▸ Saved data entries
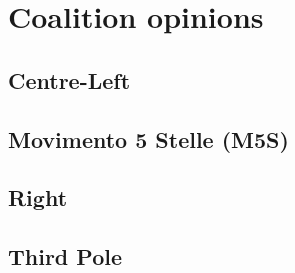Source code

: \section{Coalition opinions}
\label{app:coalition_opinions}

\subsection{Centre-Left}


\subsection{Movimento 5 Stelle (M5S)}


\subsection{Right}


\subsection{Third Pole}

▸ PROBLEM
Your task is to collect every line above that contains the word "subsection".

▸ COMPLETED EXERCISE
\subsection{Centre-Left}
\subsection{Movimento 5 Stelle (M5S)}
\subsection{Right}
\subsection{Third Pole}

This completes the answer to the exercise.